Sumber : TRRL (1980)
Tabel 2. Pengaruh penerapan TDM di beberapa kota besar di dunia Penting untuk dicatat bahwa keberhasilan yang dicapai dalam penerapan TDM pada umumnya tidak bisa dinyatakan sebagai hasil dari suatu metoda tertentu, melainkan merupakan pengaruh gabungan dari beberapa metoda yang diterapkan bersamaan. Sebagai contoh yang cukup jelas, Singapore-Area Licensing Scheme (ALS) yang diterapkan mulai tahun1975 dan telah diakui berhasil pada implementasinya juga menerapkan metoda-metoda lain, yaitu pentahapan jam kerja, kenaikan pajak kenderaan, kenaikan tarif parkir, inventasi yang cukup besar bagi park-and-ride facilities, carpools, program pembangunan jalan yang cukup, serta kebijaksanaan perencanaan tata-ruang (meskipun ternyata tidak semua fasilitas-fasilitas baru tersebut benar-benar efektif).

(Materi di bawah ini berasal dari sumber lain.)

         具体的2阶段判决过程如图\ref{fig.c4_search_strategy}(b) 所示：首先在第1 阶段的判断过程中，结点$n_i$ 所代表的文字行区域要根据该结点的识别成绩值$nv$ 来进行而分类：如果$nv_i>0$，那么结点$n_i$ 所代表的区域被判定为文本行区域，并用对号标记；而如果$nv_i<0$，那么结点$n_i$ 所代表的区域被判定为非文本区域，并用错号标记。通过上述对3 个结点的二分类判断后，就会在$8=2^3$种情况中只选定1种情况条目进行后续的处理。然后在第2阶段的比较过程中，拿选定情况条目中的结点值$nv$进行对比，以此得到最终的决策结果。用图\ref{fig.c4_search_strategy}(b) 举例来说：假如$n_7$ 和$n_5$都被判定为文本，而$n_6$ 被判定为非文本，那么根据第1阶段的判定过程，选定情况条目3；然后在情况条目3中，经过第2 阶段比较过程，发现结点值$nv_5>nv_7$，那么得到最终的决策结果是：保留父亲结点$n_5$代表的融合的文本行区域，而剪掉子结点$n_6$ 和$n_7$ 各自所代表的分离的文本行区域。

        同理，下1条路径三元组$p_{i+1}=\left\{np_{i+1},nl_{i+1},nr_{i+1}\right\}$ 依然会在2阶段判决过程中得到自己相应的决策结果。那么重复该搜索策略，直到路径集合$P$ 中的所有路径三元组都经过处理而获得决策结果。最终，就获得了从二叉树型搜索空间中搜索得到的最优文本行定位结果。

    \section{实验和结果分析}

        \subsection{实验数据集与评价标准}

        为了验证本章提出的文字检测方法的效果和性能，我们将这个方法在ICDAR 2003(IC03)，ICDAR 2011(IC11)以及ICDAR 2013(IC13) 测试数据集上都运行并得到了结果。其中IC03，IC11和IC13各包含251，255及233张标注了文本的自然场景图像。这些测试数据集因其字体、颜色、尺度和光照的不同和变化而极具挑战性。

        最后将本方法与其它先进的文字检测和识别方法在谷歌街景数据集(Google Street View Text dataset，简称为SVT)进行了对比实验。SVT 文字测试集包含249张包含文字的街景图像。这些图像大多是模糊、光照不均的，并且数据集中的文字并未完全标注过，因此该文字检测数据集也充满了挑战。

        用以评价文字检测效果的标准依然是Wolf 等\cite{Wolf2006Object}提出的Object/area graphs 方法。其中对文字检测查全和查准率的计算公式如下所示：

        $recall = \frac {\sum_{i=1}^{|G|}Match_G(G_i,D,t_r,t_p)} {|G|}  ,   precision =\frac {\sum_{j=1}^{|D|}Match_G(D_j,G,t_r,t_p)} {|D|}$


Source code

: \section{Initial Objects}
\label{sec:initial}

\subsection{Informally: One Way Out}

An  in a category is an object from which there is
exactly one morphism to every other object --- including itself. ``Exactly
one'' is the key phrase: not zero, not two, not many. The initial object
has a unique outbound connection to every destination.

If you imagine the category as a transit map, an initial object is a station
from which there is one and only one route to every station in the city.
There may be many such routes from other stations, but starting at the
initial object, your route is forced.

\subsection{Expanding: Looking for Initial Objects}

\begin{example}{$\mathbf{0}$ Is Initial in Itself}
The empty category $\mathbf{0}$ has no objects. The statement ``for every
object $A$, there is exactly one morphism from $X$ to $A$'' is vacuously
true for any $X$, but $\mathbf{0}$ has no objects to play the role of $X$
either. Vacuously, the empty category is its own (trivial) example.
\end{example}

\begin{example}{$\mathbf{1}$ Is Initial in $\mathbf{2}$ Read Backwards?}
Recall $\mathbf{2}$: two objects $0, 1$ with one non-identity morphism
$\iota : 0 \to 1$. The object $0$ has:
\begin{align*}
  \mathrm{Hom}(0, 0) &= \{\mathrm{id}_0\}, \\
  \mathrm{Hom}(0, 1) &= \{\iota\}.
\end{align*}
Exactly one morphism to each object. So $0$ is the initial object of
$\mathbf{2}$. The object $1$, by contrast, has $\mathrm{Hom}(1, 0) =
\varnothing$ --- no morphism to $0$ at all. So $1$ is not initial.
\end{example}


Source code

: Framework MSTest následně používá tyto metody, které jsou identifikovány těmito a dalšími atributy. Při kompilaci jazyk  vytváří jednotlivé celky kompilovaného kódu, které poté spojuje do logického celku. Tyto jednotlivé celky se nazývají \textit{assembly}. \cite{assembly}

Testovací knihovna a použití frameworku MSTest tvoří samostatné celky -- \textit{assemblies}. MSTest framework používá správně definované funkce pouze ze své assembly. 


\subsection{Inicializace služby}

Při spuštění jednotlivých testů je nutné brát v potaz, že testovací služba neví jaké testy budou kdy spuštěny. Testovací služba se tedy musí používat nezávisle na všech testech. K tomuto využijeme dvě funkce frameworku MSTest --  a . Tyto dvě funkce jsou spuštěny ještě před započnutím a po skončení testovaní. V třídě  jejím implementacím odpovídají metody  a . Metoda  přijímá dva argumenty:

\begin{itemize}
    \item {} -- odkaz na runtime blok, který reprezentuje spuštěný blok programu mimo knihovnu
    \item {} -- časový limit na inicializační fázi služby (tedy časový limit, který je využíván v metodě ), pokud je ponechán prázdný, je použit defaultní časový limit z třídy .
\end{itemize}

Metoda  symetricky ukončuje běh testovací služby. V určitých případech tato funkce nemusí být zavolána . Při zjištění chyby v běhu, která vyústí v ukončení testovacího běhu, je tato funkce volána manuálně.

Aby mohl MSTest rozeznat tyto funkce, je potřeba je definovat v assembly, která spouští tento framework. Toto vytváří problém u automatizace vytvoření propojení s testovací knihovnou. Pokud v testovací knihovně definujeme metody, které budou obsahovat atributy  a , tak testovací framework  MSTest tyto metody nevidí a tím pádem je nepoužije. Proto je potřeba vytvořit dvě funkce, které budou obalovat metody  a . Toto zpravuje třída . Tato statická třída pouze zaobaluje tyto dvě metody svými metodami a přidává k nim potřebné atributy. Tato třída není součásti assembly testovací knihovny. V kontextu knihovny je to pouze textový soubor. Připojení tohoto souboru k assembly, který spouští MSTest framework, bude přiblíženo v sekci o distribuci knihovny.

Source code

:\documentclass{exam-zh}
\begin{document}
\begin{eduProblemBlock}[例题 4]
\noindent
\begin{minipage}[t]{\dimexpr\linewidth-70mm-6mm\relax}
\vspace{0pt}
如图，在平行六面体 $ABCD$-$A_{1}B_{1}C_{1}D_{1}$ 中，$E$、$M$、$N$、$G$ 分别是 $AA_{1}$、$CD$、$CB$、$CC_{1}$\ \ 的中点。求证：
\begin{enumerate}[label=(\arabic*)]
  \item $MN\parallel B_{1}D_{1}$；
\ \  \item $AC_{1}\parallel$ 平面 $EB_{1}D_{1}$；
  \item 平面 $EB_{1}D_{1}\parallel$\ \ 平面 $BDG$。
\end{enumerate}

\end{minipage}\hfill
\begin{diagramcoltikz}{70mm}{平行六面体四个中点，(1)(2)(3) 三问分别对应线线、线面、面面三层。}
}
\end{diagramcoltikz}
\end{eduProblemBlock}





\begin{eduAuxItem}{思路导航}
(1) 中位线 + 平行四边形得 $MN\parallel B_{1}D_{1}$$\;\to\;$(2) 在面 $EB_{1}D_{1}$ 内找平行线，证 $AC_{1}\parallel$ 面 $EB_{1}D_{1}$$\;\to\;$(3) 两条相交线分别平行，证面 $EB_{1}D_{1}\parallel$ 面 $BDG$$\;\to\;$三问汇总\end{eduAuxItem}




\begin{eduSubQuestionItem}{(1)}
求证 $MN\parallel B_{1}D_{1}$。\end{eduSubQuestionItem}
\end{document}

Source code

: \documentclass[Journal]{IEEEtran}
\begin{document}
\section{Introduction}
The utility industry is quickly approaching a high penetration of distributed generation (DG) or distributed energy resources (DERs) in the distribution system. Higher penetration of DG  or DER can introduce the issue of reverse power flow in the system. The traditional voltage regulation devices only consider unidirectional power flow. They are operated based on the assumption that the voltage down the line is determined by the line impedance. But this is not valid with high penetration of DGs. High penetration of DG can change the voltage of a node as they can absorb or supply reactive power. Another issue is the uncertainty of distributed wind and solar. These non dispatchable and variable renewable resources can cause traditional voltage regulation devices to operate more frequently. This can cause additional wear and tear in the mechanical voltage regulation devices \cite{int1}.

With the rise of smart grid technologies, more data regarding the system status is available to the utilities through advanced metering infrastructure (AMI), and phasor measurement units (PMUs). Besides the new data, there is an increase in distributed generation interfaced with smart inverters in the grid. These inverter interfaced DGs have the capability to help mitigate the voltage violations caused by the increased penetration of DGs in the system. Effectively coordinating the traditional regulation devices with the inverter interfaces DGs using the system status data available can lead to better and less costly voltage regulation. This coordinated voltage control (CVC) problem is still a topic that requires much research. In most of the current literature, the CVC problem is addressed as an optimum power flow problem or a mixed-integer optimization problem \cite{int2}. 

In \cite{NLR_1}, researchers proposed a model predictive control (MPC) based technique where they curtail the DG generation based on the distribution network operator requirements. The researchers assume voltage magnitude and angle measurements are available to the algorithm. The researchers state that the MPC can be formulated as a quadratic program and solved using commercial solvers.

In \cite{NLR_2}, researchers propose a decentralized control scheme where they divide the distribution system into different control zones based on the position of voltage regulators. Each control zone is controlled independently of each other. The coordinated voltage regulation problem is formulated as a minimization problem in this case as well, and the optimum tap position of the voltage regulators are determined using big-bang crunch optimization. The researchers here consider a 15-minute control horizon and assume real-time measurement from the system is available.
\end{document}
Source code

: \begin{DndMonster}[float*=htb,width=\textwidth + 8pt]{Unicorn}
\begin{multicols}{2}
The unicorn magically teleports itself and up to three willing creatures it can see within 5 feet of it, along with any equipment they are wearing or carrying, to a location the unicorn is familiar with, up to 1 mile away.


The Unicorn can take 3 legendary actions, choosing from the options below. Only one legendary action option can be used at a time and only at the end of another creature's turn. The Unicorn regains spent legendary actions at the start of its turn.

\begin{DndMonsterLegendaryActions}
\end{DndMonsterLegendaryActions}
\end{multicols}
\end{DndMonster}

Oleh karena itu sebetulnya sulit untuk mengatakan seberapa besar pengaruh dari penerapan ALS-nya sendiri. Perlu juga diantisipasi bahwa aspek-aspek tertentu pengaruh negatif juga bisa muncul dalam operasionalnya. Awal pelaksanaan ALS di Singapore, misalnya berhasil mengurangi jumlah perjalanan ke pusat kota, ternyata sebagian besar lalu-lintas menerus (through traffic) pada jam-jam berlakunya ALS mengalihkan rutenya ke jalan lingkar sehinga menyebabkan kenaikan volume lalu-lintas yang cukup tinggi dan menambah kemacetan-kemacetan dijalan-jalan lingkar tersebut. Untuk mengatasi hal ini kemudian beberapa penanganan lain diterapkan dan berhasil menurunkan pengaruh negatif ini sampai tahap tertentu. III.3. Catatan Untuk Penerapan TDM di Indonesia. Dengan pertumbuhan perkotaan dan proyeksi pertumbuhan ekonomi di Indonesia seperti saat ini, permasalahan transportasi perlu segera diantisipasi praktis di setiap kawasan perkotaan, terutama kota-kota dengan populasi yang cukup besar. Melihat pengalaman di negara-negara maju, metoda-metoda TDM potensial untuk diterapkan di Indonesia, namun kondisi masyarakat dan sistem yang berbeda tentu menuntut penyesuaian tertentu sebelum metoda yang terbukti efektif di negara maju juga bisa diterapkan di Indonesia. Aspek-aspek penting yang perlu dipertimbangkan sebelum implementasi TDM meliputi: 1. Kondisi sosio-ekonomi masyarakat 2. Kondisi sistem perkotaan dan transportasi serta rencana pengembangannya.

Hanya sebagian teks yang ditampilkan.